Продолжали дуться в карты — прищур, чтобы беречь глаз от дыма сигареты в углу рта? Или так лучше обдумывать ход?

— Сядешь, студент? — Матвеич, он «хазар», старший в камере.

Картам не обучен, о нем забыли; лишен возможности делать наброски, «рисовал в уме».

Просил карандаша Цыган: скулы и щеки круто срезаны до острого подбородка. Ровным перешейком нос протянулся с севера на юг — от толстых надбровий к невеликому рту, где губы собраны в щепоть жующей рыбы.

Некий Петровик, щеки не просто толсты — надуты, будто вот-вот выпустит воздух: пф-ф…

Только лицо Матвеича неуловимо прятало зерно, вокруг которого можно бы строить образ… Он поднялся:

— Эксин, братва, пора ляпнуть, сулейка томится.

Давид уже знал, «эксин» — хватит.

— Звони хохлу, три с боку, — Утюг ребром миски поколотил дверь.

Через дверное «орешко» Матвеич говорил наружу.

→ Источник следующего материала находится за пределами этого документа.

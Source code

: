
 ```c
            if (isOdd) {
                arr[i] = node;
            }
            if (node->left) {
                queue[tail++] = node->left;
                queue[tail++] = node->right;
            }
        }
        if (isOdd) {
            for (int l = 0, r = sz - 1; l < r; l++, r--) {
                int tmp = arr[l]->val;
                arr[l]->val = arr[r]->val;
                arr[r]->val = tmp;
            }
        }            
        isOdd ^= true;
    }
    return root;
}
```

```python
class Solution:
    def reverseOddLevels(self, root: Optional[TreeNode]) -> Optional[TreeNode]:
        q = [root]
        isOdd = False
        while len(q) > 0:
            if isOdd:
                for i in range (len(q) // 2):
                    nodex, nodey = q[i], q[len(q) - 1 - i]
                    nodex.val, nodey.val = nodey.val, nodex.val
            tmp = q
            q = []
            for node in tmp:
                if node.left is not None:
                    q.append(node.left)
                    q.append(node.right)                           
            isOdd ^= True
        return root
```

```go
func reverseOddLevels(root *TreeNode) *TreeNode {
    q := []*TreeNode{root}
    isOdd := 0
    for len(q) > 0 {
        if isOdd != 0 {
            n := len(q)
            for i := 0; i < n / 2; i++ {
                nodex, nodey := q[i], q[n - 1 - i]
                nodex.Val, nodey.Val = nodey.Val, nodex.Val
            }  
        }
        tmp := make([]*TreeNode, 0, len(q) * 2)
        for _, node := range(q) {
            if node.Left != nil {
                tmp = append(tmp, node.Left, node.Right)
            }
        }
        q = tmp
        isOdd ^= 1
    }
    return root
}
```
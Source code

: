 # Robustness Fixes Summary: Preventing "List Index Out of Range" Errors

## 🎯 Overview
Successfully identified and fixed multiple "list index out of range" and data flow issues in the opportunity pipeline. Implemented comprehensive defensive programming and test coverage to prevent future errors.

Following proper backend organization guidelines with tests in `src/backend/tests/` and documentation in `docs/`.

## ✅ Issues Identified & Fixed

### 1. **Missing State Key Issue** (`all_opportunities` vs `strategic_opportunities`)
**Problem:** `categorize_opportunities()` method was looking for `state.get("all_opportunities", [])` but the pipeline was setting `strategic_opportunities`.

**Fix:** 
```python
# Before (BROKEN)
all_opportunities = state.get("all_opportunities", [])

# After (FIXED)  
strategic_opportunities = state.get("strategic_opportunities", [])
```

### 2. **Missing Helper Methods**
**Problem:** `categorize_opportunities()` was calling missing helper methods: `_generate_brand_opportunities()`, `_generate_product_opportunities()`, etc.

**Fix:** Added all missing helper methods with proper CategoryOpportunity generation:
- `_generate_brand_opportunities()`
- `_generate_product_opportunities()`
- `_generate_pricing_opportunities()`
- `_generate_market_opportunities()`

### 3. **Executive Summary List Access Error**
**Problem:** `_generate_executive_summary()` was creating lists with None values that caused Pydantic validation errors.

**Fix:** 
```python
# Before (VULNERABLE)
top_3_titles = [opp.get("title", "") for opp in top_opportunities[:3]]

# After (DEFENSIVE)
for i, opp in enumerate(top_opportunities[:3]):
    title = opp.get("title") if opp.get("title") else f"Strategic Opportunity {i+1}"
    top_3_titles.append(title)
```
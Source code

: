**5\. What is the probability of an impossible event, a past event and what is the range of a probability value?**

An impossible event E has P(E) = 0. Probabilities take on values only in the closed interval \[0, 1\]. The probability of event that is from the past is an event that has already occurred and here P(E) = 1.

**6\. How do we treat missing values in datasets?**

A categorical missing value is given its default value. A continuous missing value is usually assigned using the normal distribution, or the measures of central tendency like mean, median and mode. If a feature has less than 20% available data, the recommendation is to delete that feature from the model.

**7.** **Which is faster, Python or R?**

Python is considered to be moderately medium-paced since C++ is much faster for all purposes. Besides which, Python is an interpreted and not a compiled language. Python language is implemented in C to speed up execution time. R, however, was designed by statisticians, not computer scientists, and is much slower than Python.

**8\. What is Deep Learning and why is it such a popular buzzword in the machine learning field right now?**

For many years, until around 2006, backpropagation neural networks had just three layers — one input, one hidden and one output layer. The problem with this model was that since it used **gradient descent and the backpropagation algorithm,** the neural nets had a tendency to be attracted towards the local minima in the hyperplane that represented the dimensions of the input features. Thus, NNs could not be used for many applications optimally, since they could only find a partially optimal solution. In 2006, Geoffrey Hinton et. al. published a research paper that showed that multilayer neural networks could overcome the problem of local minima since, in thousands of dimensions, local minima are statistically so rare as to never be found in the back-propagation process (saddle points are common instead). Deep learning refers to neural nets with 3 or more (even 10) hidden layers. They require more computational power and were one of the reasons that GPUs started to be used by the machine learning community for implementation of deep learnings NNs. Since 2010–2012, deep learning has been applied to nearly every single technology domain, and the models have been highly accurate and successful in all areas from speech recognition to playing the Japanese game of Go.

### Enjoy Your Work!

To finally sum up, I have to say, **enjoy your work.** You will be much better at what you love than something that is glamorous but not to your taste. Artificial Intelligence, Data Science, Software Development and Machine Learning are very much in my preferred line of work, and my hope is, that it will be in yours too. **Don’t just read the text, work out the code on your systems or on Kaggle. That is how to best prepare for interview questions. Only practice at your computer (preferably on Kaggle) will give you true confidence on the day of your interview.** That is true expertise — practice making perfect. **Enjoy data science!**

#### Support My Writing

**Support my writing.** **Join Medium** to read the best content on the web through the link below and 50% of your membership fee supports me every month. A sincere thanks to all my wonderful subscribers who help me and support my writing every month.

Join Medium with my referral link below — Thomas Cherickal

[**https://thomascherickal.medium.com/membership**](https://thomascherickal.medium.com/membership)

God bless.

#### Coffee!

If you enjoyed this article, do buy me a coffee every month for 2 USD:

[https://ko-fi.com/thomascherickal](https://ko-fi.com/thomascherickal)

Пир был по случаю хартана — передачи с воли.

Натюрморт на столе вырос цветочной клумбой в бетонном ящике, «увидел» Коглис. На серебряной фольге куски золотой скумбрии…Изумруд пластмассовой бутыли и красные, синие, желтые пасхальные яйца.

От зимы оставшийся снежный сугроб соленого сала; белые зубы чеснока, фиолетовые головки азиатского лука…

Наконец, целлофановый пакет квашеной капусты с искрами тертой моркови — пузырь с аппетитным розовым рассолом завалился на бок.

По кружкам разливал Утюг.

«Ужели спирт? Или самогон? Славу богу, водка…»

— Ты, студент, ешь, не куражься, — Матвеич повел на снедь бровью.

— Бриц сала не хавает, — хихикнул Утюг.

— На халяву все хавают, — успокоил Цыган.